## What the task requires
The answer must be every line of the records below that holds the word "qquad".

## Information given
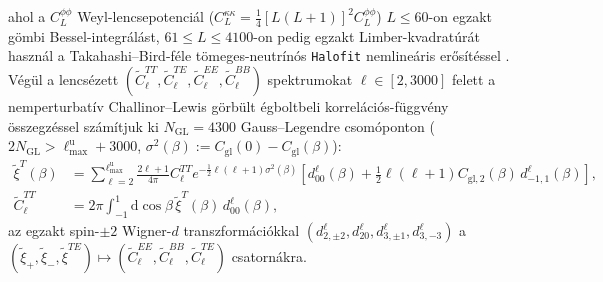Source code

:\documentclass[11pt,a4paper]{article}
\begin{document}
ahol a $C_L^{\phi\phi}$ Weyl-lencsepotenciál ($C_L^{\kappa\kappa} = \frac{1}{4}[L(L+1)]^2 C_L^{\phi\phi}$) $L \le 60$-on egzakt gömbi Bessel-integrálást, $61 \le L \le 4100$-on pedig egzakt Limber-kvadratúrát használ a Takahashi--Bird-féle tömeges-neutrínós \texttt{Halofit} nemlineáris erősítéssel \cite{Takahashi2012Halofit,Bird2012Halofit}. Végül a lencsézett $(\tilde{C}_\ell^{TT}, \tilde{C}_\ell^{TE}, \tilde{C}_\ell^{EE}, \tilde{C}_\ell^{BB})$ spektrumokat $\ell \in [2, 3000]$ felett a nemperturbatív Challinor--Lewis görbült égboltbeli korrelációs-függvény összegzéssel \cite{ChallinorLewis2005} számítjuk ki $N_{\mathrm{GL}} = 4300$ Gauss--Legendre csomóponton ($2N_{\mathrm{GL}} > \ell_{\max}^{\mathrm{u}} + 3000$, $\sigma^2(\beta) := C_{\mathrm{gl}}(0) - C_{\mathrm{gl}}(\beta)$):
\begin{equation}
\begin{aligned}
  \tilde{\xi}^T(\beta) &= \sum_{\ell=2}^{\ell_{\max}^{\mathrm{u}}}\frac{2\ell+1}{4\pi}C_\ell^{TT}e^{-\frac{1}{2}\ell(\ell+1)\sigma^2(\beta)}\!\left[d^\ell_{00}(\beta) + \frac{1}{2}\ell(\ell+1)C_{\mathrm{gl},2}(\beta)\,d^\ell_{-1,1}(\beta)\right], \\
  \tilde{C}_\ell^{TT} &= 2\pi\int_{-1}^1\!\mathrm{d}\cos\beta\,\tilde{\xi}^T(\beta)\,d^\ell_{00}(\beta),
\end{aligned}
\label{eq:challinor-lewis}
\end{equation}
az egzakt spin-$\pm 2$ Wigner-$d$ transzformációkkal $(d^\ell_{2,\pm 2},\allowbreak d^\ell_{20},\allowbreak d^\ell_{3,\pm 1},\allowbreak d^\ell_{3,-3})$ a $(\tilde{\xi}_+,\allowbreak \tilde{\xi}_-,\allowbreak \tilde{\xi}^{TE}) \mapsto\allowbreak (\tilde{C}_\ell^{EE},\allowbreak \tilde{C}_\ell^{BB},\allowbreak \tilde{C}_\ell^{TE})$ csatornákra.
\end{document}
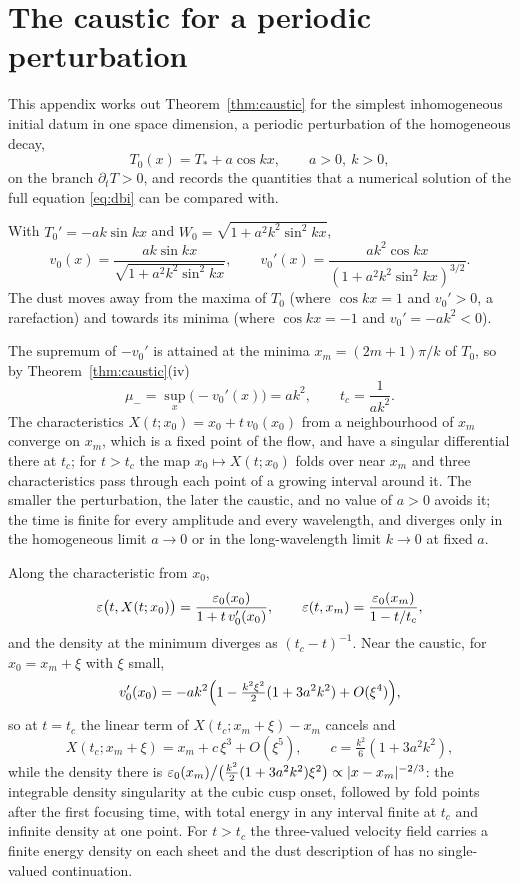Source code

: \section{The caustic for a periodic perturbation}\label{app:dust}

This appendix works out Theorem~\ref{thm:caustic} for the simplest inhomogeneous initial datum in one space dimension, a periodic perturbation of the homogeneous decay,
\begin{equation}\label{eq:cosdatum}
T_0(x) = T_* + a\cos kx,\qquad a>0,\ k>0 ,
\end{equation}
on the branch $\partial_t T>0$, and records the quantities that a numerical solution of the full equation \eqref{eq:dbi} can be compared with.

 With $T_0' = -ak\sin kx$ and $W_0 = \sqrt{1+a^2k^2\sin^2kx}$,
\begin{equation}
v_0(x) = \frac{ak\sin kx}{\sqrt{1+a^2k^2\sin^2 kx}},\qquad
v_0'(x) = \frac{ak^2\cos kx}{(1+a^2k^2\sin^2kx)^{3/2}} .
\end{equation}
The dust moves away from the maxima of $T_0$ (where $\cos kx=1$ and $v_0'>0$, a rarefaction) and towards its minima (where $\cos kx = -1$ and $v_0' = -ak^2<0$).

 The supremum of $-v_0'$ is attained at the minima $x_m = (2m+1)\pi/k$ of $T_0$, so by Theorem~\ref{thm:caustic}(iv)
\begin{equation}\label{eq:tccos}
\mu_- = \sup_x\bigl(-v_0'(x)\bigr) = ak^2, \qquad t_c = \frac{1}{a k^2} .
\end{equation}
The characteristics $X(t;x_0) = x_0 + t\,v_0(x_0)$ from a neighbourhood of $x_m$ converge on $x_m$, which is a fixed point of the flow, and have a singular differential there at $t_c$; for $t>t_c$ the map $x_0\mapsto X(t;x_0)$ folds over near $x_m$ and three characteristics pass through each point of a growing interval around it. The smaller the perturbation, the later the caustic, and no value of $a>0$ avoids it; the time is finite for every amplitude and every wavelength, and diverges only in the homogeneous limit $a\to0$ or in the long-wavelength limit $k\to0$ at fixed $a$.

 Along the characteristic from $x_0$,
\[
\eps\bigl(t,X(t;x_0)\bigr) = \frac{\eps_0(x_0)}{1+t\,v_0'(x_0)},\qquad \eps(t,x_m) = \frac{\eps_0(x_m)}{1 - t/t_c},
\]
and the density at the minimum diverges as $(t_c - t)^{-1}$. Near the caustic, for $x_0 = x_m + \xi$ with $\xi$ small,
\[
v_0'(x_0) = -ak^2\Bigl(1 - \tfrac{k^2\xi^2}{2}(1 + 3a^2k^2)+O(\xi^4)\Bigr),
\]
so at $t=t_c$ the linear term of $X(t_c;x_m+\xi) - x_m$ cancels and
\[
X(t_c;x_m+\xi) = x_m + c\,\xi^3 + O(\xi^5),\qquad c = \tfrac{k^2}{6}(1+3a^2k^2),
\]
while the density there is $\eps_0(x_m)\big/\big(\tfrac{k^2}{2}(1+3a^2k^2)\xi^2\big)\propto |x-x_m|^{-2/3}$: the integrable density singularity at the cubic cusp onset, followed by fold points after the first focusing time, with total energy in any interval finite at $t_c$ and infinite density at one point. For $t>t_c$ the three-valued velocity field carries a finite energy density on each sheet and the dust description of \cite{Sen02field} has no single-valued continuation.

## Task solution
T_0(x) = T_* + a\cos kx,\qquad a>0,\ k>0 ,
v_0(x) = \frac{ak\sin kx}{\sqrt{1+a^2k^2\sin^2 kx}},\qquad
\mu_- = \sup_x\bigl(-v_0'(x)\bigr) = ak^2, \qquad t_c = \frac{1}{a k^2} .
\eps\bigl(t,X(t;x_0)\bigr) = \frac{\eps_0(x_0)}{1+t\,v_0'(x_0)},\qquad \eps(t,x_m) = \frac{\eps_0(x_m)}{1 - t/t_c},
X(t_c;x_m+\xi) = x_m + c\,\xi^3 + O(\xi^5),\qquad c = \tfrac{k^2}{6}(1+3a^2k^2),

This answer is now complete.